[Opening RECORDS TO USE section]

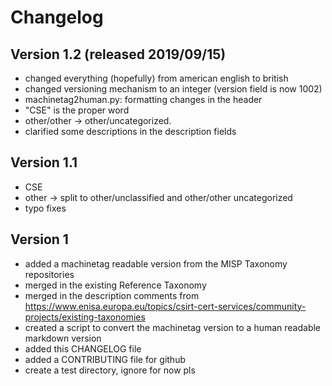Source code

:# Changelog

## Version 1.2  (released 2019/09/15)

  * changed everything (hopefully) from american english to british 
  * changed versioning mechanism to an integer (version field is now 1002)
  * machinetag2human.py: formatting changes in the header
  * "CSE" is the proper word
  * other/other -> other/uncategorized. 
  * clarified some descriptions in the description fields
  

## Version 1.1

  * CSE 
  * other -> split to other/unclassified and other/other uncategorized
  * typo fixes 

## Version 1

  * added a machinetag readable version from the MISP Taxonomy repositories
  * merged in the existing Reference Taxonomy 
  * merged in the description comments from https://www.enisa.europa.eu/topics/csirt-cert-services/community-projects/existing-taxonomies
  * created a script to convert the machinetag version to a human readable markdown version
  * added this CHANGELOG file
  * added a CONTRIBUTING file for github
  * create a test directory, ignore for now pls
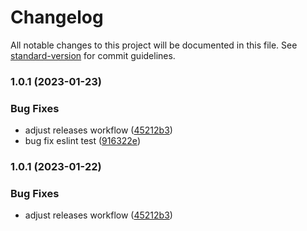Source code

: # Changelog

All notable changes to this project will be documented in this file. See [standard-version](https://github.com/conventional-changelog/standard-version) for commit guidelines.

### 1.0.1 (2023-01-23)


### Bug Fixes

* adjust releases workflow ([45212b3](https://github.com/n1ckisthereu/InsertBook/commit/45212b33277d4785c68b8e2a384e0bcb6998041e))
* bug fix eslint test ([916322e](https://github.com/n1ckisthereu/InsertBook/commit/916322e67996105b94804dd406a75d5cdb6f7557))

### 1.0.1 (2023-01-22)


### Bug Fixes

* adjust releases workflow ([45212b3](https://github.com/n1ckisthereu/InsertBook/commit/45212b33277d4785c68b8e2a384e0bcb6998041e))
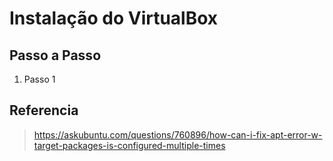 # Instalação do VirtualBox

## Passo a Passo

1. Passo 1

## Referencia

> <https://askubuntu.com/questions/760896/how-can-i-fix-apt-error-w-target-packages-is-configured-multiple-times>
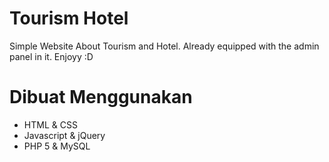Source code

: # Tourism Hotel
Simple Website About Tourism and Hotel. Already equipped with the admin panel in it. Enjoyy :D

# Dibuat Menggunakan 
* HTML & CSS
* Javascript & jQuery
* PHP 5 & MySQL
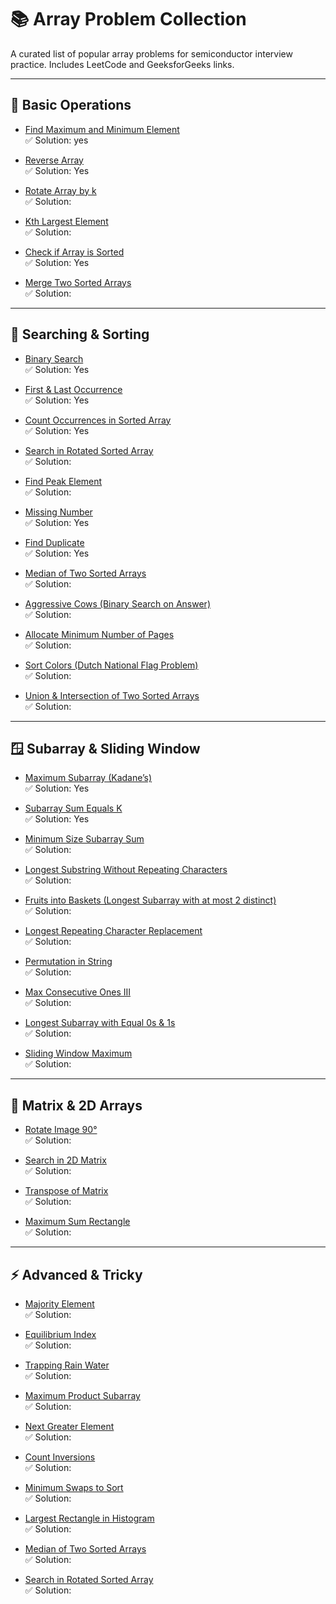 # 📚 Array Problem Collection  

A curated list of popular array problems for semiconductor interview practice. Includes LeetCode and GeeksforGeeks links.  

---

## 📍 Basic Operations  

- [Find Maximum and Minimum Element](https://www.geeksforgeeks.org/maximum-and-minimum-in-an-array/)  
  ✅ Solution:  yes

- [Reverse Array](https://leetcode.com/problems/reverse-string/)  
  ✅ Solution:  Yes

- [Rotate Array by k](https://leetcode.com/problems/rotate-array/)  
  ✅ Solution:  

- [Kth Largest Element](https://leetcode.com/problems/kth-largest-element-in-an-array/)  
  ✅ Solution:  

- [Check if Array is Sorted](https://www.geeksforgeeks.org/program-check-array-sorted-not-iterative-recursive/)  
  ✅ Solution:  Yes

- [Merge Two Sorted Arrays](https://leetcode.com/problems/merge-sorted-array/)  
  ✅ Solution:  

---


## 🔎 Searching & Sorting  

- [Binary Search](https://leetcode.com/problems/binary-search/)  
  ✅ Solution: Yes  

- [First & Last Occurrence](https://leetcode.com/problems/find-first-and-last-position-of-element-in-sorted-array/)  
  ✅ Solution: Yes  

- [Count Occurrences in Sorted Array](https://www.geeksforgeeks.org/count-number-of-occurrences-or-frequency-in-a-sorted-array/)  
  ✅ Solution: Yes  

- [Search in Rotated Sorted Array](https://leetcode.com/problems/search-in-rotated-sorted-array/)  
  ✅ Solution:  

- [Find Peak Element](https://leetcode.com/problems/find-peak-element/)  
  ✅ Solution:  

- [Missing Number](https://leetcode.com/problems/missing-number/)  
  ✅ Solution: Yes  

- [Find Duplicate](https://leetcode.com/problems/find-the-duplicate-number/)  
  ✅ Solution: Yes  

- [Median of Two Sorted Arrays](https://leetcode.com/problems/median-of-two-sorted-arrays/)  
  ✅ Solution:  

- [Aggressive Cows (Binary Search on Answer)](https://www.spoj.com/problems/AGGRCOW/)  
  ✅ Solution:  

- [Allocate Minimum Number of Pages](https://www.geeksforgeeks.org/allocate-minimum-number-pages/)  
  ✅ Solution:  

- [Sort Colors (Dutch National Flag Problem)](https://leetcode.com/problems/sort-colors/)  
  ✅ Solution:  

- [Union & Intersection of Two Sorted Arrays](https://www.geeksforgeeks.org/union-and-intersection-of-two-sorted-arrays-2/)  
  ✅ Solution:  

---

## 🪟 Subarray & Sliding Window  

- [Maximum Subarray (Kadane’s)](https://leetcode.com/problems/maximum-subarray/)  
  ✅ Solution: Yes  

- [Subarray Sum Equals K](https://leetcode.com/problems/subarray-sum-equals-k/)  
  ✅ Solution: Yes  

- [Minimum Size Subarray Sum](https://leetcode.com/problems/minimum-size-subarray-sum/)  
  ✅ Solution:  

- [Longest Substring Without Repeating Characters](https://leetcode.com/problems/longest-substring-without-repeating-characters/)  
  ✅ Solution:  

- [Fruits into Baskets (Longest Subarray with at most 2 distinct)](https://leetcode.com/problems/fruit-into-baskets/)  
  ✅ Solution:  

- [Longest Repeating Character Replacement](https://leetcode.com/problems/longest-repeating-character-replacement/)  
  ✅ Solution:  

- [Permutation in String](https://leetcode.com/problems/permutation-in-string/)  
  ✅ Solution:  

- [Max Consecutive Ones III](https://leetcode.com/problems/max-consecutive-ones-iii/)  
  ✅ Solution:  

- [Longest Subarray with Equal 0s & 1s](https://leetcode.com/problems/contiguous-array/)  
  ✅ Solution:  

- [Sliding Window Maximum](https://leetcode.com/problems/sliding-window-maximum/)  
  ✅ Solution:  

---

## 🧮 Matrix & 2D Arrays  

- [Rotate Image 90°](https://leetcode.com/problems/rotate-image/)  
  ✅ Solution:  

- [Search in 2D Matrix](https://leetcode.com/problems/search-a-2d-matrix-ii/)  
  ✅ Solution:  

- [Transpose of Matrix](https://www.geeksforgeeks.org/program-to-find-transpose-of-a-matrix/)  
  ✅ Solution:  

- [Maximum Sum Rectangle](https://www.geeksforgeeks.org/maximum-sum-rectangle-in-a-2d-matrix-dp-27/)  
  ✅ Solution:  

---

## ⚡ Advanced & Tricky  

- [Majority Element](https://leetcode.com/problems/majority-element/)  
  ✅ Solution:  

- [Equilibrium Index](https://www.geeksforgeeks.org/equilibrium-index-of-an-array/)  
  ✅ Solution:  

- [Trapping Rain Water](https://leetcode.com/problems/trapping-rain-water/)  
  ✅ Solution:  

- [Maximum Product Subarray](https://leetcode.com/problems/maximum-product-subarray/)  
  ✅ Solution:  

- [Next Greater Element](https://leetcode.com/problems/next-greater-element-i/)  
  ✅ Solution:  

- [Count Inversions](https://www.geeksforgeeks.org/counting-inversions/)  
  ✅ Solution:  

- [Minimum Swaps to Sort](https://www.geeksforgeeks.org/minimum-number-swaps-required-sort-array/)  
  ✅ Solution:  

- [Largest Rectangle in Histogram](https://leetcode.com/problems/largest-rectangle-in-histogram/)  
  ✅ Solution:  

- [Median of Two Sorted Arrays](https://leetcode.com/problems/median-of-two-sorted-arrays/)  
  ✅ Solution:  

- [Search in Rotated Sorted Array](https://leetcode.com/problems/search-in-rotated-sorted-array/)  
  ✅ Solution:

[Closing RECORDS TO USE section]

The lines from the start of the data through the line that contains "the proper word" are to be returned exactly, please, with both ends included and every picture left out.

Source code

:# Changelog

## Version 1.2  (released 2019/09/15)

  * changed everything (hopefully) from american english to british 
  * changed versioning mechanism to an integer (version field is now 1002)
  * machinetag2human.py: formatting changes in the header
  * "CSE" is the proper word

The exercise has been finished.